#### Problem:
The answer must be a single number: how many lines of the records below hold the word "include".

[Dataset entries]
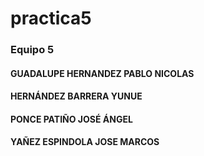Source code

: # practica5
### Equipo 5
#### GUADALUPE HERNANDEZ PABLO NICOLAS
#### HERNÁNDEZ BARRERA YUNUE
#### PONCE PATIÑO JOSÉ ÁNGEL
#### YAÑEZ ESPINDOLA JOSE MARCOS

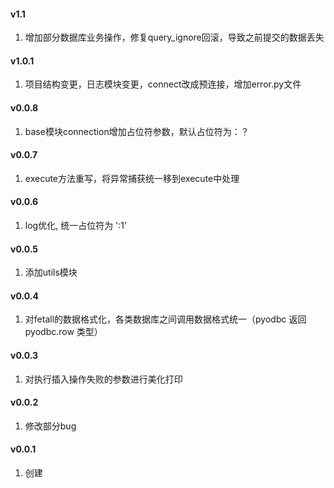 #### v1.1
1. 增加部分数据库业务操作，修复query_ignore回滚，导致之前提交的数据丢失

#### v1.0.1
1. 项目结构变更，日志模块变更，connect改成预连接，增加error.py文件

#### v0.0.8
1. base模块connection增加占位符参数，默认占位符为：？

#### v0.0.7
1. execute方法重写，将异常捕获统一移到execute中处理

#### v0.0.6
1. log优化, 统一占位符为 ':1'

#### v0.0.5
1. 添加utils模块

#### v0.0.4
1. 对fetall的数据格式化，各类数据库之间调用数据格式统一（pyodbc 返回pyodbc.row 类型）

#### v0.0.3
1. 对执行插入操作失败的参数进行美化打印

#### v0.0.2
1. 修改部分bug

#### v0.0.1
1. 创建
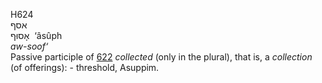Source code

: <body>
  <p>H624<br>  אסף  <br> אָסוּף  ‎  ‘âsûph  <br><i>aw-soof‘ </i><br>Passive participle of <a href="h0622.htm">622</a>  <i>collected</i> (only in the plural), that is, a <i>collection</i> (of offerings): - threshold, Asuppim.<br></p>
 </body>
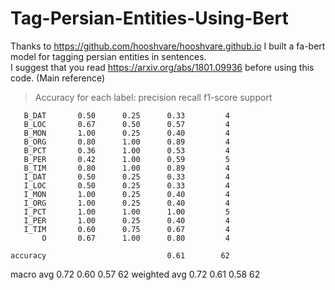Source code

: # Tag-Persian-Entities-Using-Bert
Thanks to https://github.com/hooshvare/hooshvare.github.io I built a fa-bert model for tagging persian entities in sentences.
<br>I suggest that you read https://arxiv.org/abs/1801.09936 before using this code. (Main reference)
> Accuracy for each label:
>               precision    recall  f1-score   support

       B_DAT       0.50      0.25      0.33         4
       B_LOC       0.67      0.50      0.57         4
       B_MON       1.00      0.25      0.40         4
       B_ORG       0.80      1.00      0.89         4
       B_PCT       0.36      1.00      0.53         4
       B_PER       0.42      1.00      0.59         5
       B_TIM       0.80      1.00      0.89         4
       I_DAT       0.50      0.25      0.33         4
       I_LOC       0.50      0.25      0.33         4
       I_MON       1.00      0.25      0.40         4
       I_ORG       1.00      0.25      0.40         4
       I_PCT       1.00      1.00      1.00         5
       I_PER       1.00      0.25      0.40         4
       I_TIM       0.60      0.75      0.67         4
           O       0.67      1.00      0.80         4

    accuracy                           0.61        62
   macro avg       0.72      0.60      0.57        62
weighted avg       0.72      0.61      0.58        62
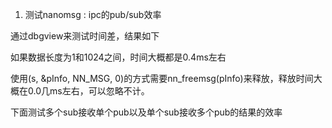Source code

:1. 测试nanomsg : ipc的pub/sub效率

通过dbgview来测试时间差，结果如下

如果数据长度为1和1024之间，时间大概都是0.4ms左右

使用(s, &pInfo, NN_MSG, 0)的方式需要nn_freemsg(pInfo)来释放，释放时间大概在0.0几ms左右，可以忽略不计。

下面测试多个sub接收单个pub以及单个sub接收多个pub的结果的效率


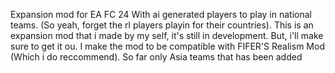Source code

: Expansion mod for EA FC 24
With ai generated players to play in national teams. (So yeah, forget the rl players playin for their countries).
This is an expansion mod that i made by my self, it's still in development. But, i'll make sure to get it ou. I make the mod to be compatible with FIFER'S Realism Mod (Which i do reccommend).
So far only Asia teams that has been added
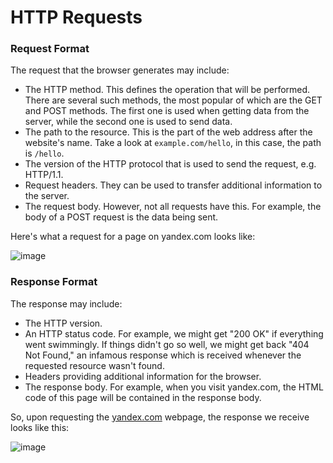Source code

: # HTTP Requests

### Request Format

The request that the browser generates may include:

-   The HTTP method. This defines the operation that will be performed. There are several such methods, the most popular of which are the GET and POST methods. The first one is used when getting data from the server, while the second one is used to send data.
-   The path to the resource. This is the part of the web address after the website's name. Take a look at `example.com/hello`, in this case, the path is `/hello`.
-   The version of the HTTP protocol that is used to send the request, e.g. HTTP/1.1.
-   Request headers. They can be used to transfer additional information to the server.
-   The request body. However, not all requests have this. For example, the body of a POST request is the data being sent.

Here's what a request for a page on yandex.com looks like:

![image](https://pictures.s3.yandex.net/resources/sprint_9___1__228_local_1594026893.png)

### Response Format

The response may include:

-   The HTTP version.
-   An HTTP status code. For example, we might get "200 OK" if everything went swimmingly. If things didn't go so well, we might get back "404 Not Found," an infamous response which is received whenever the requested resource wasn't found.
-   Headers providing additional information for the browser.
-   The response body. For example, when you visit yandex.com, the HTML code of this page will be contained in the response body.

So, upon requesting the [yandex.com](http://yandex.com/) webpage, the response we receive looks like this:

![image](https://pictures.s3.yandex.net/resources/sprint_9___1__226_local_1594026948.png)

#### Response area:
2